Please, without the pictures, retype exactly the lines from the start of the material through the line that holds "Brief Outline of".

-----

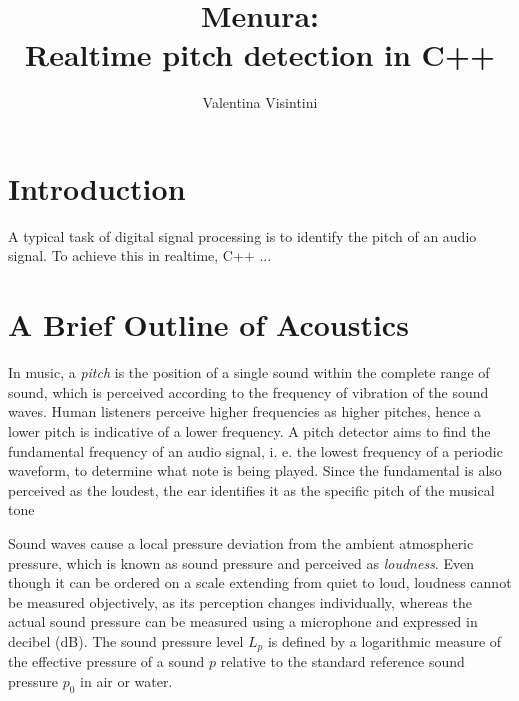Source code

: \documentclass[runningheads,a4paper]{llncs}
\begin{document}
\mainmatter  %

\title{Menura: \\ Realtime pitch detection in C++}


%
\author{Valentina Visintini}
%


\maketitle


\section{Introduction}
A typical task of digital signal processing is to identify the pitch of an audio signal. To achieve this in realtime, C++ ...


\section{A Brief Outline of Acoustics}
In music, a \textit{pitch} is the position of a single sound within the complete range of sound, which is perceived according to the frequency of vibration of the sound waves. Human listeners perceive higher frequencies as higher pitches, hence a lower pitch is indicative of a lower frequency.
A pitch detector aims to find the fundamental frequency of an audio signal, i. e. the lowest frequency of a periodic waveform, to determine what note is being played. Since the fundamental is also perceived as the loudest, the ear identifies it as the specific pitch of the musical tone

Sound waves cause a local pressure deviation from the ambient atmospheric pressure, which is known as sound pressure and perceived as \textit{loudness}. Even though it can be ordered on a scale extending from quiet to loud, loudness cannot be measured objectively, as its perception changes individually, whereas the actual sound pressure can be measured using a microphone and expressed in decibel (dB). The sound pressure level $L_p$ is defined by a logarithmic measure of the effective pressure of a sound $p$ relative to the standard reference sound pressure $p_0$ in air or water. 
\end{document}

-----

#### WRITTEN REPLY:
Source code

: \documentclass[runningheads,a4paper]{llncs}
\begin{document}
\mainmatter  %

\title{Menura: \\ Realtime pitch detection in C++}


%
\author{Valentina Visintini}
%


\maketitle


\section{Introduction}
A typical task of digital signal processing is to identify the pitch of an audio signal. To achieve this in realtime, C++ ...


\section{A Brief Outline of Acoustics}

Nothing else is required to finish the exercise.